A street in Bir Moghrein

The walls of the Marche Capitale in Nouakchott, the capital of Mauritania, are usually covered in advertisements for cell phone companies, but lately they have been papered with election posters. In the market, a dense network of stalls selling everything from stolen phones to imported fruit, casual chatter lately is about national politics. The first round of the country’s presidential election is scheduled for 22 June, shortly after the end of Ramadan. A run-off will be held on 6 July if no candidate reaches 50 per cent of the vote in the first round.

The incumbent, Mohammed Ould Abdel Aziz, will be stepping aside after serving two terms, the maximum allowed under the constitution. He took power in a military coup in 2008. There were whispers that he had considered standing for a third term, which would involve amending the constitution – he had won a referendum in 2017 on abolishing the senate, which would clear the path to do so – but, in the end, he is making way for his right-hand man, the former defence minister Mohamed Ould Ghazouani. Ghazouani will run as a continuity candidate for Aziz’s governing centrist party, Union pour la République.

Mauritania, which attained independence from France in 1960, has never experienced a peaceful transfer of power between elected governments.
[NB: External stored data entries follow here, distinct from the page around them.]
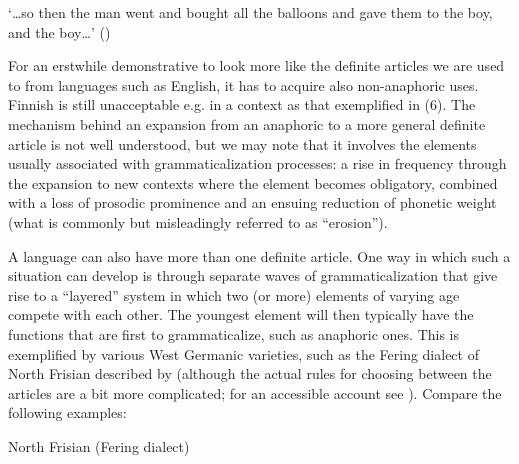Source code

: \glt ‘…so then the man went and bought all the balloons and gave them to the boy, and the boy…’ (\citet[136]{Juvonen2000})

\z

For an erstwhile demonstrative to look more like the definite articles we are used to from languages such as English, it has to acquire also non-anaphoric uses. Finnish is still unacceptable e.g. in a context as that exemplified in (6). The mechanism behind an expansion from an anaphoric to a more general definite article is not well understood, but we may note that it involves the elements usually associated with grammaticalization processes: a rise in frequency through the expansion to new contexts where the element becomes obligatory, combined with a loss of prosodic prominence and an ensuing reduction of phonetic weight (what is commonly but misleadingly referred to as “erosion”). 


A language can also have more than one definite article. One way in which such a situation can develop is through separate waves of grammaticalization that give rise to a “layered” system in which two (or more) elements of varying age compete with each other. The youngest element will then typically have the functions that are first to grammaticalize, such as anaphoric ones. This is exemplified by various West Germanic varieties, such as the Fering dialect of North Frisian described by \citet{Ebert1971} (although the actual rules for choosing between the articles are a bit more complicated; for an accessible account see \citet[162]{Lyons1999}). Compare the following examples:


\item 

North Frisian (Fering dialect)



\item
When elections have been held, the incumbent, if there is one, has invariably won. When a president has ceased to rule, the transition has generally come via military coup. There have been eight heads of state since independence: all have been men, all – with one brief, interim exception – from the country’s Arab-Berber upper class (‘Moors’ to the French, bidani – ‘white’ – to themselves), and most have had a military background (though the first president, Moktar Ould Daddah, is a notable exception). ‘If you have power,’ a Mauritanian friend told me, ‘it’s very difficult to lose to the opposition.’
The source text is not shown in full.